**Directions**
Among the entries that follow, how many lines contain the word "organizations"? Give the number alone.

Stored data:
# # # # # # #

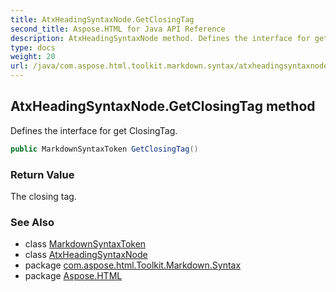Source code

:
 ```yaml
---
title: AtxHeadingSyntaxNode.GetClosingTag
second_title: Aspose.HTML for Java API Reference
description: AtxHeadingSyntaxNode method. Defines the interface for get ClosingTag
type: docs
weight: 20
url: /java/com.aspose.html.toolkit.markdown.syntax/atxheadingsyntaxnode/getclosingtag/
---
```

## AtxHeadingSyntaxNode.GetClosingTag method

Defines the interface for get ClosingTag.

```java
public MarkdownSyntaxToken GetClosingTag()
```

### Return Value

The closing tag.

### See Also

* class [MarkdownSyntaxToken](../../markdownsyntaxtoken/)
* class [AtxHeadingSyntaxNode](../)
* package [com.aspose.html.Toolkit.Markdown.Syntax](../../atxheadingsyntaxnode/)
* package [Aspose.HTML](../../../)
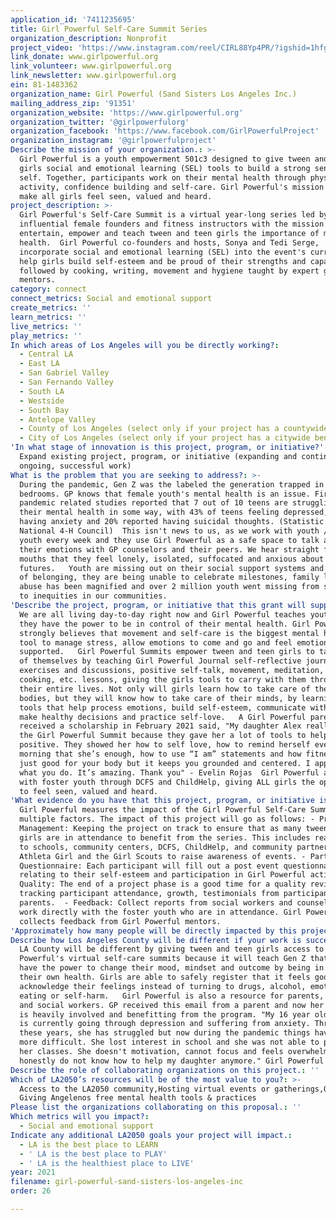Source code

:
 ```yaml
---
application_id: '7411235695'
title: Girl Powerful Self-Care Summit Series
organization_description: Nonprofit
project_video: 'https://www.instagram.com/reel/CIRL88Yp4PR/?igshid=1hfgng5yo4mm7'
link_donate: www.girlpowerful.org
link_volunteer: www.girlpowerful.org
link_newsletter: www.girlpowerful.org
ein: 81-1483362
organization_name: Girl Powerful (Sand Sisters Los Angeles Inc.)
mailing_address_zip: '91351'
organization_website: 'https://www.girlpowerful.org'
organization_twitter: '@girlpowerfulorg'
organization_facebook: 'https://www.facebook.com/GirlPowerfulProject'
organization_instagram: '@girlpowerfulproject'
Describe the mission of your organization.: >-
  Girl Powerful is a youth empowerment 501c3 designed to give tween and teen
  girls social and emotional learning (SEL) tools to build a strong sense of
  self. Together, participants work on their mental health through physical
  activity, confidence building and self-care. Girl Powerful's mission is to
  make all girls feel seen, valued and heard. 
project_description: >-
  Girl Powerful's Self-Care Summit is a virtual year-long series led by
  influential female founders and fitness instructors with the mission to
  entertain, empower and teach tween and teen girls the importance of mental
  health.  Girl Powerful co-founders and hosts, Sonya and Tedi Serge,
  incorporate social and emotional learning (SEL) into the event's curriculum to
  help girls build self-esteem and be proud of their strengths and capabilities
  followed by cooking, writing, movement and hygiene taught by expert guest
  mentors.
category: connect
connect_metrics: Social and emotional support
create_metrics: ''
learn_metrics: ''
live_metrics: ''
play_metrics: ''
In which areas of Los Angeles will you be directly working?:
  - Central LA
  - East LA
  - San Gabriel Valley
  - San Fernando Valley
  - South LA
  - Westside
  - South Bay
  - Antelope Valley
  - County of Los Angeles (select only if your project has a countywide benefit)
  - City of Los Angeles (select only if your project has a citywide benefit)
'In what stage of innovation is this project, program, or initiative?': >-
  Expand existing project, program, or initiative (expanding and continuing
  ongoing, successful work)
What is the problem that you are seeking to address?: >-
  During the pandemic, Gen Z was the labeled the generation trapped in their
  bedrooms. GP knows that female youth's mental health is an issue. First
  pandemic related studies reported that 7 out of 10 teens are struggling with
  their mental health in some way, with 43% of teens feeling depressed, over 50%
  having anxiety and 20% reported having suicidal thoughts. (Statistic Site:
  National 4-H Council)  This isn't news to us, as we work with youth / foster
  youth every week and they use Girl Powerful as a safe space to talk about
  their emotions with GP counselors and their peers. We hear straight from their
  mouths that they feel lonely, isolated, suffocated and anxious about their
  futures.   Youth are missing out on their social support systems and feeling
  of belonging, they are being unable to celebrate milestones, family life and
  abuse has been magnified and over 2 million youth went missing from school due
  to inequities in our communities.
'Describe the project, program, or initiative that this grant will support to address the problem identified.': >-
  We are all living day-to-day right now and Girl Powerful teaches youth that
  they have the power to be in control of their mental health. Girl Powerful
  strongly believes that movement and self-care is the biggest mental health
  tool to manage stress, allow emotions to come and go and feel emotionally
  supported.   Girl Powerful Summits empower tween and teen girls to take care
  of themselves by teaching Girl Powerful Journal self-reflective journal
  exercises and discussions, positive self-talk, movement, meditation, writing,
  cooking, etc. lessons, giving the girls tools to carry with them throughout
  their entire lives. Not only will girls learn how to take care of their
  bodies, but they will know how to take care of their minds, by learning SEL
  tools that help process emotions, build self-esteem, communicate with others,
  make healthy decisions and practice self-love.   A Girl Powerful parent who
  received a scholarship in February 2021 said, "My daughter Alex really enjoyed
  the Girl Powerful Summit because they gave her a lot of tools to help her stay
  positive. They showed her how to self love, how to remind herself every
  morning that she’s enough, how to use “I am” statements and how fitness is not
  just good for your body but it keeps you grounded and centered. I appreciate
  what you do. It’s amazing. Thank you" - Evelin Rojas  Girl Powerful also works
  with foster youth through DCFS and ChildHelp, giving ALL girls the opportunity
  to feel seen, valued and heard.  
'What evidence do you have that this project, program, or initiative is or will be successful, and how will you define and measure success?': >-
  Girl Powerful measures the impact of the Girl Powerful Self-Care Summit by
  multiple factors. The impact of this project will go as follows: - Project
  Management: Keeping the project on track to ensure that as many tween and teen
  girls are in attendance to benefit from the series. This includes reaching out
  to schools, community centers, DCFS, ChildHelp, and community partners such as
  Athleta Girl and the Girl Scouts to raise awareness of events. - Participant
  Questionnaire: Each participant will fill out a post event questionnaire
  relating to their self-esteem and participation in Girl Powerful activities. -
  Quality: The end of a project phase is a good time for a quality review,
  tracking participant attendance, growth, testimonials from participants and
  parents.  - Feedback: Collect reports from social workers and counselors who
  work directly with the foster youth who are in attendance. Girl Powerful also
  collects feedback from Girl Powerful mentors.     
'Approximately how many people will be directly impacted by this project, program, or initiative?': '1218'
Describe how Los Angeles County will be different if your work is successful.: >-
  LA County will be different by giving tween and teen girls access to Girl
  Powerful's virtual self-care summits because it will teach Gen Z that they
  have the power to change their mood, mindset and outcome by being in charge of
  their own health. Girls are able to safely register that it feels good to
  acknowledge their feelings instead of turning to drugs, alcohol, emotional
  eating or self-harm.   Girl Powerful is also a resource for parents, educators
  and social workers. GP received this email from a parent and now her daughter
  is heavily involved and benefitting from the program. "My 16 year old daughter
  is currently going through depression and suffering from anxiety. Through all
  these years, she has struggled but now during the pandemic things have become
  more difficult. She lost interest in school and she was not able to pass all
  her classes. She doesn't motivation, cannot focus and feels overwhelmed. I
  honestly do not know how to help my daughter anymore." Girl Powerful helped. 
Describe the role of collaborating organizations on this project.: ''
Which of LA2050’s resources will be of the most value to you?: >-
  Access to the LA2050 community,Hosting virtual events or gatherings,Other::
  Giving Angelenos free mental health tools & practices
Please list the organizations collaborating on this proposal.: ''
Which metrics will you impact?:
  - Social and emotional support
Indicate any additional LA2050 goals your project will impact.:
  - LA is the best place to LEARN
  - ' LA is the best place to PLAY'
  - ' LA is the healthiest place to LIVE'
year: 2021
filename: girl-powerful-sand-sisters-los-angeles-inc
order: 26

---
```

# # # # # # #

**Task answer**
2